=== INPUT RECORDS ===
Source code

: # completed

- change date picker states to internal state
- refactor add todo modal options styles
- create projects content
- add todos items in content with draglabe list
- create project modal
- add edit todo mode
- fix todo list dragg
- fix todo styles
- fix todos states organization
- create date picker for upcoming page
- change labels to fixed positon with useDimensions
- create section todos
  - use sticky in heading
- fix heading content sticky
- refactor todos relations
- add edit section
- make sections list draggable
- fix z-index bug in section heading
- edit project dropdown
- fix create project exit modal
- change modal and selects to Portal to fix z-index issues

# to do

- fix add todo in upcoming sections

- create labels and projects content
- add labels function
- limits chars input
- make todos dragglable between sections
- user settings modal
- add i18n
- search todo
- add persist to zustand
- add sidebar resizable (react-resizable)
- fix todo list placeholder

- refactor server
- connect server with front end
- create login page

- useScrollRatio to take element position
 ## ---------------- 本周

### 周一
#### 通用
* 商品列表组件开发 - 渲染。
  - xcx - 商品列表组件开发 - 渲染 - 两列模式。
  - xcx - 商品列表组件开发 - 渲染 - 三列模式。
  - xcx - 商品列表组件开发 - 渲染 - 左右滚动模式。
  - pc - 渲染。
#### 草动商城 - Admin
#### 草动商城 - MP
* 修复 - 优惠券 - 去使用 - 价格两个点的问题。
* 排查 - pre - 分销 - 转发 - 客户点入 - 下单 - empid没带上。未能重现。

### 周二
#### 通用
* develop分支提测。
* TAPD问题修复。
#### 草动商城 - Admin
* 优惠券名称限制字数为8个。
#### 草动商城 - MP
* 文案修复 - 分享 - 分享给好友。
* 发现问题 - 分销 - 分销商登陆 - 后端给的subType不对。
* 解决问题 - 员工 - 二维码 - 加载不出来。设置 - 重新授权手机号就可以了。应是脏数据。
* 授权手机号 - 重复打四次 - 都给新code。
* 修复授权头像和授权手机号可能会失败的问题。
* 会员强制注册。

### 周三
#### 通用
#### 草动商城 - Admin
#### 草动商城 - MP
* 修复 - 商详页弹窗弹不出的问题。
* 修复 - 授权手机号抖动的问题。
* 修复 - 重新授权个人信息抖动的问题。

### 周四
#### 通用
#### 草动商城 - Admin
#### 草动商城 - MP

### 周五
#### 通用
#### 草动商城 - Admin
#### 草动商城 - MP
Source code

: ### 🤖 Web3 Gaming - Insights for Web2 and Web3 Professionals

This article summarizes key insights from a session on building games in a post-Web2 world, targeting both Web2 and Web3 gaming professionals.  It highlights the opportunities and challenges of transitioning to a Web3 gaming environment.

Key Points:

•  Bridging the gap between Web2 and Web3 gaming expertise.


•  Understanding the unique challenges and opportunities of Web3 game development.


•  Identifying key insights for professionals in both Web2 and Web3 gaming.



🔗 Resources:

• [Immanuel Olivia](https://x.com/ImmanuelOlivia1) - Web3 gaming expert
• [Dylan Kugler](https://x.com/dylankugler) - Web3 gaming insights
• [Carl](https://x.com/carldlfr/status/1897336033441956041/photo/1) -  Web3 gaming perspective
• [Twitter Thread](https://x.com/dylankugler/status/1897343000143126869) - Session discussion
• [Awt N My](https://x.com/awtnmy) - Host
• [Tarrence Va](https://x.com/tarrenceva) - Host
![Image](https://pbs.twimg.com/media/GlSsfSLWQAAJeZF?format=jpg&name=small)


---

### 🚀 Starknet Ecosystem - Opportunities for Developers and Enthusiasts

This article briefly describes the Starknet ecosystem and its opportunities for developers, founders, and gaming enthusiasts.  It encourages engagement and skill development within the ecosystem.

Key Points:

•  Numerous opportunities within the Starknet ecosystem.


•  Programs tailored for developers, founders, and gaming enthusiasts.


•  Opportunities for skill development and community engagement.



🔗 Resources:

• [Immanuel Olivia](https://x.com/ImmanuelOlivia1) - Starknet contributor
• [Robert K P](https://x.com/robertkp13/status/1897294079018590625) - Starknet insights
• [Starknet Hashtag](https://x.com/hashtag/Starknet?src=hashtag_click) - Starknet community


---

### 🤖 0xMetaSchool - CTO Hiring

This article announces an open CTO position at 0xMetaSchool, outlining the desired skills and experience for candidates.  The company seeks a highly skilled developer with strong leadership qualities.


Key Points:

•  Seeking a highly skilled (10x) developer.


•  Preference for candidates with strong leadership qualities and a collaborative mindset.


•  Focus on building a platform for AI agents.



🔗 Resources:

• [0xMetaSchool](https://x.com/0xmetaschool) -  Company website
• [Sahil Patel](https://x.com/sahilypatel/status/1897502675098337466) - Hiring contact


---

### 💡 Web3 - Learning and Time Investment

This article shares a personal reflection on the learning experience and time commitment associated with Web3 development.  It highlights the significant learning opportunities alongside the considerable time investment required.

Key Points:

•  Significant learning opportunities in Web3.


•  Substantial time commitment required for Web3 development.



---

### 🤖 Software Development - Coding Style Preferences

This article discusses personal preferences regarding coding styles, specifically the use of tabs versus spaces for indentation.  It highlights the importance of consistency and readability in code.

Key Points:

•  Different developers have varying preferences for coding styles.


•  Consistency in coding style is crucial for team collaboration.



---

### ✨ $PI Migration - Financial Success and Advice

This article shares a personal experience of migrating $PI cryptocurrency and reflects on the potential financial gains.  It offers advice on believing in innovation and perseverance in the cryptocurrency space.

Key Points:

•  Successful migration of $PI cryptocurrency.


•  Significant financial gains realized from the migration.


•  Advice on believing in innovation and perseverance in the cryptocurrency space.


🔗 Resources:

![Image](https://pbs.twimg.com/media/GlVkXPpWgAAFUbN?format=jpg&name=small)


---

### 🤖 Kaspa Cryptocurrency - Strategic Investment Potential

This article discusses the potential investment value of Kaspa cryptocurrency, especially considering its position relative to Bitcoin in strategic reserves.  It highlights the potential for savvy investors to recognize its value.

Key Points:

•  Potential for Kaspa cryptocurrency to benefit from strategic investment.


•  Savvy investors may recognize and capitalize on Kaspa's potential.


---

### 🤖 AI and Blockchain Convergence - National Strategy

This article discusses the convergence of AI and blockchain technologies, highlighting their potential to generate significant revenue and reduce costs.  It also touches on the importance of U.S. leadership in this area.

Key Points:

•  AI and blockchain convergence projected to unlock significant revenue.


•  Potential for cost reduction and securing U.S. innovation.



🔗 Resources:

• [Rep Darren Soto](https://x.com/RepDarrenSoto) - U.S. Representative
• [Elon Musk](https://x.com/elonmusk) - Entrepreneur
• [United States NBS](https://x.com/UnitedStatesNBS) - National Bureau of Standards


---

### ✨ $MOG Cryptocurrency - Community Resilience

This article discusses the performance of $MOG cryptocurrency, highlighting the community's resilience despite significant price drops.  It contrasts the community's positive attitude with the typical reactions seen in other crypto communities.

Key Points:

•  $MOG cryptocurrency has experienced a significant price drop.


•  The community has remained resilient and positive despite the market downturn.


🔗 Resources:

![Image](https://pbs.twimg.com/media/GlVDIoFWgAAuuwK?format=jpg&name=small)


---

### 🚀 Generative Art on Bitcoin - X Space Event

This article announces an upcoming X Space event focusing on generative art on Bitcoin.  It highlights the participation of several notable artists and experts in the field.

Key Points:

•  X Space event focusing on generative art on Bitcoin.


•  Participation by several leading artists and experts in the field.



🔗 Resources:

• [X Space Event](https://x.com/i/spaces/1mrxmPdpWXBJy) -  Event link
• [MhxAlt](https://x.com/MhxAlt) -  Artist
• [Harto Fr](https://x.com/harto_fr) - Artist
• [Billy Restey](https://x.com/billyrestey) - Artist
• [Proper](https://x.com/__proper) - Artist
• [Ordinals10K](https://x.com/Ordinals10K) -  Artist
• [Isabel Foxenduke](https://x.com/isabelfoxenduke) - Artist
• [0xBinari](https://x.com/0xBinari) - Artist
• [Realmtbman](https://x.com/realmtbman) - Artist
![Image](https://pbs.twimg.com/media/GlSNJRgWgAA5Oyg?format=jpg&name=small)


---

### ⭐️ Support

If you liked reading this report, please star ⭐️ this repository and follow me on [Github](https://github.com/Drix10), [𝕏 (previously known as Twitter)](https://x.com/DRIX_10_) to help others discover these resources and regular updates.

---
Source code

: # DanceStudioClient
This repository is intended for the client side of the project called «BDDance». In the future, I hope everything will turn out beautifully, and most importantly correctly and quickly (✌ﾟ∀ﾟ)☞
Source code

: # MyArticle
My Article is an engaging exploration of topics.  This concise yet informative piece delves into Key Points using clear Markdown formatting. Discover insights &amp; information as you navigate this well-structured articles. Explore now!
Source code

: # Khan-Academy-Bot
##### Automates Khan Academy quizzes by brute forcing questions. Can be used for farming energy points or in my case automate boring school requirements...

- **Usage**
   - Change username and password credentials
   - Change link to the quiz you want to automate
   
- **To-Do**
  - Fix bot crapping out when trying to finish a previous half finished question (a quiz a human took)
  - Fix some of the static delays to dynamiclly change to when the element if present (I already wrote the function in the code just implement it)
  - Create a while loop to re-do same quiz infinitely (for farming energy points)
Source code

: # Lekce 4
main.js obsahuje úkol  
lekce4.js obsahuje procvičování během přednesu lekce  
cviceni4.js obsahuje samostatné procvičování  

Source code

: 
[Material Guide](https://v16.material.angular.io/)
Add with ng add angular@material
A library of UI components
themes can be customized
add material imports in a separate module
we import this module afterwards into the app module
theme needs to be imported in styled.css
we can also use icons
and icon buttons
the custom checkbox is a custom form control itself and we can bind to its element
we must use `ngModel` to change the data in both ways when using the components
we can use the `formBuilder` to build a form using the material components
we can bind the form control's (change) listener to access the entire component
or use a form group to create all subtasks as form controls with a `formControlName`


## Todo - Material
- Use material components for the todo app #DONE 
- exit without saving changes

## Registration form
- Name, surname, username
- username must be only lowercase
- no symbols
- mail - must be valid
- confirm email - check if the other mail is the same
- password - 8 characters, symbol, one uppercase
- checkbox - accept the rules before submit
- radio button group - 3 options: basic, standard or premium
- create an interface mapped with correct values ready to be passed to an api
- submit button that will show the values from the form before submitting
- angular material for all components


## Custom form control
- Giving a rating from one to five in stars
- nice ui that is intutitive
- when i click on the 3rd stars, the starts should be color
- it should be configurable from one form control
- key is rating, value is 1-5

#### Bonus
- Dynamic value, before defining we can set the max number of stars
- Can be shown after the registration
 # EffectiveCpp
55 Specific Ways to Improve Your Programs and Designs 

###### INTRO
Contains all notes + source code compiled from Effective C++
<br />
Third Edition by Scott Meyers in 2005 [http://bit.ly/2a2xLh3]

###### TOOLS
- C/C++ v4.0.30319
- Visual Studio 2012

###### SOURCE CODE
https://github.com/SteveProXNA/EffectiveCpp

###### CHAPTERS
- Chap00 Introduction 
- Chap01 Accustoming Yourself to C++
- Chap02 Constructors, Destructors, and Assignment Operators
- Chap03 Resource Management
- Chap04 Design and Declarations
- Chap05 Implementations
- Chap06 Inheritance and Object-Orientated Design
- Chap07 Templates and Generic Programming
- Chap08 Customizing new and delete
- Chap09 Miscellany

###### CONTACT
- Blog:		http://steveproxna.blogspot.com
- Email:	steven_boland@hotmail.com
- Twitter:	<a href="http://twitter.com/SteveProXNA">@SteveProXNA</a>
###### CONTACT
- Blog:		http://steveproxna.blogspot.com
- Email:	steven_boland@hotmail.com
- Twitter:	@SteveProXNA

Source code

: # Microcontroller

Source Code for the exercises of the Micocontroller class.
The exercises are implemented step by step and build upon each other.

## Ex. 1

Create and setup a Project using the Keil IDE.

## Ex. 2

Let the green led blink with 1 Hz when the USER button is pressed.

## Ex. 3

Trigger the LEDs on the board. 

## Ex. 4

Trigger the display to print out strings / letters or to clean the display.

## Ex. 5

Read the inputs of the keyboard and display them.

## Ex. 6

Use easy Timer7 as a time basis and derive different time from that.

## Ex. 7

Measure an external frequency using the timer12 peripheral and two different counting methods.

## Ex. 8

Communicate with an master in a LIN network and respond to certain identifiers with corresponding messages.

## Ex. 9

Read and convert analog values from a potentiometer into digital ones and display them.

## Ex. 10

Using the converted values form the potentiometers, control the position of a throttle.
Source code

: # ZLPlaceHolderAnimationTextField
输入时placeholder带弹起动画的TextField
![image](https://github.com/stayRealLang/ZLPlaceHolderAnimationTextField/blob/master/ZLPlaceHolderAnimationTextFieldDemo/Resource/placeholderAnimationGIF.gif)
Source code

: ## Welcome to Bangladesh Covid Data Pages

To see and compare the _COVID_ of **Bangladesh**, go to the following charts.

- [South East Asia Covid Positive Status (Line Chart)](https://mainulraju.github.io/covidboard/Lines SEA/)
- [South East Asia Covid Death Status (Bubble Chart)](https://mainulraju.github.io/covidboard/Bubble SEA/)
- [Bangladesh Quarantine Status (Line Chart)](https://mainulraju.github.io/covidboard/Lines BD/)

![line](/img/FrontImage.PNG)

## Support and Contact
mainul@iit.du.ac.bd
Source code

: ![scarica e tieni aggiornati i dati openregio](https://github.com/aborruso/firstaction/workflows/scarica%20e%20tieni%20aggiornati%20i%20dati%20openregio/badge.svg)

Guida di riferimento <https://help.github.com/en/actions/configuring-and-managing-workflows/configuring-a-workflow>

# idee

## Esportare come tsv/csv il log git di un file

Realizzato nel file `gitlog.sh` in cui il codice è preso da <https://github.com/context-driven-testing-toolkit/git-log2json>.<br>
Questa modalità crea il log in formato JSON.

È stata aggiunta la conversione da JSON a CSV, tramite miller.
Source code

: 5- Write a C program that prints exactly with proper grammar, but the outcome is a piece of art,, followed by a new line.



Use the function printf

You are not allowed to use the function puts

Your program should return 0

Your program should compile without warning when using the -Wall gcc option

=== TASK DETAILS ===
Nothing but the lines from the top of the records down to the line with "修复 - 重新授权个人信息抖动的问题。" belongs in the answer; repeat them exactly.

=== COMPLETED EXERCISE ===
Source code

: # completed

- change date picker states to internal state
- refactor add todo modal options styles
- create projects content
- add todos items in content with draglabe list
- create project modal
- add edit todo mode
- fix todo list dragg
- fix todo styles
- fix todos states organization
- create date picker for upcoming page
- change labels to fixed positon with useDimensions
- create section todos
  - use sticky in heading
- fix heading content sticky
- refactor todos relations
- add edit section
- make sections list draggable
- fix z-index bug in section heading
- edit project dropdown
- fix create project exit modal
- change modal and selects to Portal to fix z-index issues

# to do

- fix add todo in upcoming sections

- create labels and projects content
- add labels function
- limits chars input
- make todos dragglable between sections
- user settings modal
- add i18n
- search todo
- add persist to zustand
- add sidebar resizable (react-resizable)
- fix todo list placeholder

- refactor server
- connect server with front end
- create login page

- useScrollRatio to take element position
 ## ---------------- 本周

### 周一
#### 通用
* 商品列表组件开发 - 渲染。
  - xcx - 商品列表组件开发 - 渲染 - 两列模式。
  - xcx - 商品列表组件开发 - 渲染 - 三列模式。
  - xcx - 商品列表组件开发 - 渲染 - 左右滚动模式。
  - pc - 渲染。
#### 草动商城 - Admin
#### 草动商城 - MP
* 修复 - 优惠券 - 去使用 - 价格两个点的问题。
* 排查 - pre - 分销 - 转发 - 客户点入 - 下单 - empid没带上。未能重现。

### 周二
#### 通用
* develop分支提测。
* TAPD问题修复。
#### 草动商城 - Admin
* 优惠券名称限制字数为8个。
#### 草动商城 - MP
* 文案修复 - 分享 - 分享给好友。
* 发现问题 - 分销 - 分销商登陆 - 后端给的subType不对。
* 解决问题 - 员工 - 二维码 - 加载不出来。设置 - 重新授权手机号就可以了。应是脏数据。
* 授权手机号 - 重复打四次 - 都给新code。
* 修复授权头像和授权手机号可能会失败的问题。
* 会员强制注册。

### 周三
#### 通用
#### 草动商城 - Admin
#### 草动商城 - MP
* 修复 - 商详页弹窗弹不出的问题。
* 修复 - 授权手机号抖动的问题。
* 修复 - 重新授权个人信息抖动的问题。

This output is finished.